Monday, Mar. 06, 2000
Make Way for Frankenfish!
By Frederic Golden
Whether served as raw sushi, grilled steak or in thin smoked slices, most of the salmon you eat these days is not the sleek sport fish that has been a favorite of anglers since Izaak Walton but rather a chunky, sluggish creature raised in captivity. Indeed, salmon caught in the wild accounts for less than half of all salmon sold in the U.S.
Now gene splicers have cooked up a replacement that sounds like a fish tale: a veritable superfish, one that can grow at least twice as fast, resist disease and outmate competitors. If approved, it could provide protein to millions of people at a time when fish stocks are perilously low. But as you might expect, some critics are carping. They consider the supersalmon a biological time bomb that could destroy the remaining natural salmon populations and wreak other environmental havoc. To them, the supersalmon is nothing less than a "Frankenfish."
Unlike other genetically modified foods--so-called Frankenfoods--the supersalmon was born almost accidentally. About 20 years ago, a fish researcher in Newfoundland found that even though his saltwater tank had frozen, the flounder in it survived. Adapted to icy Canadian waters, the fish turned out to have a gene, known in other polar fishes, that produces an anti-freeze protein. While trying to splice this gene into salmon so it too could be grown in colder waters, scientists made a second accidental discovery: they found that while the gene didn't keep the salmon from freezing, a portion of it, when stitched onto a salmon's growth-hormone gene, greatly speeded development--up to five or six times as fast as in the early months and about twice as fast overall. Patenting their discovery, the scientists started a company in Waltham, Mass., called A/F Protein (A/F stands for antifreeze).

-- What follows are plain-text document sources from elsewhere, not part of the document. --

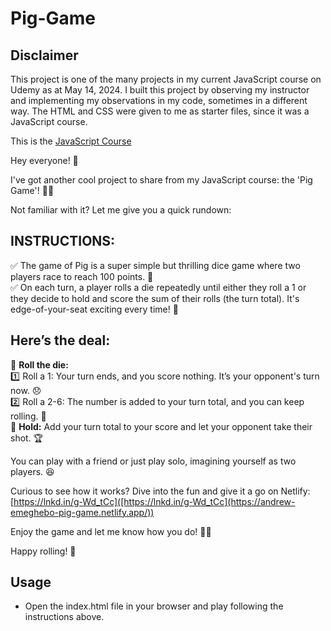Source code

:# Pig-Game
## Disclaimer
This project is one of the many projects in my current JavaScript course on Udemy as at May 14, 2024. I built this project by observing my instructor and implementing my observations in my code, sometimes in a different way. The HTML and CSS were given to me as starter files, since it was a JavaScript course.

This is the [JavaScript Course](https://www.udemy.com/share/101Wfe/)

Hey everyone! 🌟<br>

I've got another cool project to share from my JavaScript course: the 'Pig Game'! 🎲🐷<br>

Not familiar with it? Let me give you a quick rundown:<br>

## **INSTRUCTIONS:**<br>
✅ The game of Pig is a super simple but thrilling dice game where two players race to reach 100 points. 🎯<br>
✅ On each turn, a player rolls a die repeatedly until either they roll a 1 or they decide to hold and score the sum of their rolls (the turn total). It's edge-of-your-seat exciting every time! 😬<br>

## **Here’s the deal:**<br>
🎲 **Roll the die:**<br>
1️⃣ Roll a 1: Your turn ends, and you score nothing. It’s your opponent's turn now. 😞<br>
2️⃣ Roll a 2-6: The number is added to your turn total, and you can keep rolling. 🎉<br>
🛑 **Hold:** Add your turn total to your score and let your opponent take their shot. 🏆<br>

You can play with a friend or just play solo, imagining yourself as two players. 😆<br>

Curious to see how it works? Dive into the fun and give it a go on Netlify: [https://lnkd.in/g-Wd_tCc]([https://lnkd.in/g-Wd_tCc](https://andrew-emeghebo-pig-game.netlify.app/))<br>

Enjoy the game and let me know how you do! 🚀💯<br>

Happy rolling! 🎲<br>


## Usage
- Open the index.html file in your browser and play following the instructions above.
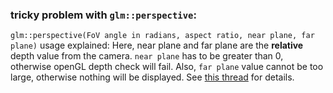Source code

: ### tricky problem with `glm::perspective`:

`glm::perspective(FoV angle in radians, aspect ratio, near plane, far plane)` usage explained:
Here, near plane and far plane are the __relative__ depth value from the camera. `near plane` has to be greater than 0, otherwise openGL depth check will fail. Also, `far plane` value cannot be too large, otherwise nothing will be displayed. See [this thread](https://stackoverflow.com/questions/41935764/opengl-depth-test-is-not-working) for details.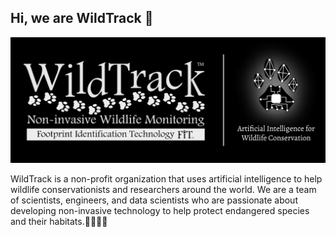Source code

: ## Hi, we are WildTrack 👋

![WildTrack banner](https://github.com/WildTrackAI/.github/blob/fbccaac7fe59ab164658414b85544fd9d394e95b/profile/images/wildtrack_github_banner.jpg?raw=true)

WildTrack is a non-profit organization that uses artificial intelligence to help wildlife conservationists and researchers around the world. We are a team of scientists, engineers, and data scientists who are passionate about developing non-invasive technology to help protect endangered species and their habitats.🐢🦏🐅🐘 
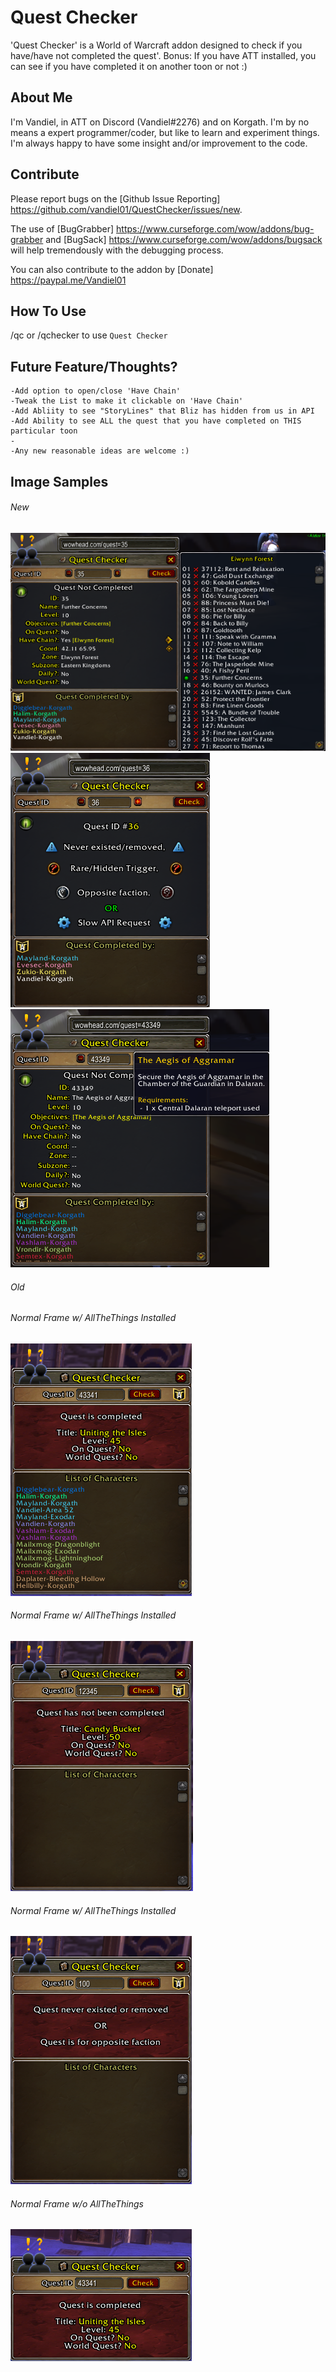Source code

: # Quest Checker
'Quest Checker' is a World of Warcraft addon designed to check if you have/have not completed the quest'.  Bonus:  If you have ATT installed, you can see if you have completed it on another toon or not :)

## About Me
I'm Vandiel, in ATT on Discord (Vandiel#2276) and on Korgath.  I'm by no means a expert programmer/coder, but like to learn and experiment things.  I'm always happy to have some insight and/or improvement to the code.

## Contribute
Please report bugs on the [Github Issue Reporting] https://github.com/vandiel01/QuestChecker/issues/new.

The use of [BugGrabber] https://www.curseforge.com/wow/addons/bug-grabber and [BugSack] https://www.curseforge.com/wow/addons/bugsack will help tremendously with the debugging process.

You can also contribute to the addon by [Donate] https://paypal.me/Vandiel01

## How To Use
/qc or /qchecker to use `Quest Checker`

## Future Feature/Thoughts?
	-Add option to open/close 'Have Chain'
	-Tweak the List to make it clickable on 'Have Chain'
	-Add Abliity to see "StoryLines" that Bliz has hidden from us in API
	-Add Ability to see ALL the quest that you have completed on THIS particular toon
	-
	-Any new reasonable ideas are welcome :)

## Image Samples
###### New
![QCSample1](Images/NImage1.png)
![QCSample1](Images/NImage2.png)
![QCSample1](Images/NImage3.png)

###### Old
###### Normal Frame w/ AllTheThings Installed
 ![QCSample1](Images/Image1.png)
###### Normal Frame w/ AllTheThings Installed
 ![QCSample2](Images/Image2.png)
###### Normal Frame w/ AllTheThings Installed
 ![QCSample3](Images/Image3.png)
###### Normal Frame w/o AllTheThings
 ![QCSample4](Images/Image4.png)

The company has 10,000 to 20,000 Atlantic supersalmon swimming in endless circles in 136 tanks at three locations in Canada's Maritime provinces. The hope is that these fish will soon be producing eggs for commercial aquaculture not just in Canada but in New Zealand, Chile and the U.S. as well. By turning to the supersalmon, says Elliot Entis, A/F's president, fish farmers could double production without doubling costs because the fish converts food into body mass so much more efficiently than ordinary salmon. That, he says, would mean "more fish for more people at a lower price."
But this so-called blue revolution may not reach U.S. shores for a while. Although gene scientists in the U.S. have been tinkering with a variety of marine creatures--not only salmon and trout but also carp, catfish, tilapia and shrimp--these efforts are drawing criticism similar to that directed at genetically modified foods. Opponents, who complain about the fertilizers and other pollutants released into coastal waters by the fish farms, are especially concerned about the potential impact on the gene pool. They note that domesticated fish regularly escape from their pens into the wild and breed with native stocks, upsetting the balance of nature.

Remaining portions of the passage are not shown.